START Input for this task
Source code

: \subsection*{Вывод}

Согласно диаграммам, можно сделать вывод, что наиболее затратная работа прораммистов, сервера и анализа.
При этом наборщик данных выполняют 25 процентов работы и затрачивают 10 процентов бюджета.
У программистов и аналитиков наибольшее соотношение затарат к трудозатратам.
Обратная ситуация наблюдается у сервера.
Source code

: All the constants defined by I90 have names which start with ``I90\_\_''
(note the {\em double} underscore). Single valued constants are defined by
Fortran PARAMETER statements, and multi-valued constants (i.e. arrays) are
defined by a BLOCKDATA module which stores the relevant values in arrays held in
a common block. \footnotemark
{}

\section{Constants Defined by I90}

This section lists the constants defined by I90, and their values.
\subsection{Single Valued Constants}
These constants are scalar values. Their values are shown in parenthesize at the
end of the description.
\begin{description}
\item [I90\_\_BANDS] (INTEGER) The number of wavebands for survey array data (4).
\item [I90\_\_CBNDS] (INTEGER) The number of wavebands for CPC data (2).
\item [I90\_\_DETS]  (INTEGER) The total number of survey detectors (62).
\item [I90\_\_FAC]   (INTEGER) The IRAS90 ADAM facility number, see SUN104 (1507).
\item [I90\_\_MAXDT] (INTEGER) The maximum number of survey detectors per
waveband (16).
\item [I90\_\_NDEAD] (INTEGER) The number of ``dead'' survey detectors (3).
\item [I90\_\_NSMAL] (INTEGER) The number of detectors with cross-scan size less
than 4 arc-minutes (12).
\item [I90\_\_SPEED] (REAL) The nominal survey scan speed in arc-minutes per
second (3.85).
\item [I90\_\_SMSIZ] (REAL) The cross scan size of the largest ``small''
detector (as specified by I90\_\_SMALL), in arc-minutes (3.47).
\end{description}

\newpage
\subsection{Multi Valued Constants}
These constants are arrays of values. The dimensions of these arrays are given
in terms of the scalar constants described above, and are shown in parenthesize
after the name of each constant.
END Input for this task
▶ Exercise goal:
For the string "survey", go through the entries above and copy each line where it occurs.

▶ Answer for this exercise:
\item [I90\_\_BANDS] (INTEGER) The number of wavebands for survey array data (4).
\item [I90\_\_DETS]  (INTEGER) The total number of survey detectors (62).
\item [I90\_\_MAXDT] (INTEGER) The maximum number of survey detectors per
\item [I90\_\_NDEAD] (INTEGER) The number of ``dead'' survey detectors (3).
\item [I90\_\_SPEED] (REAL) The nominal survey scan speed in arc-minutes per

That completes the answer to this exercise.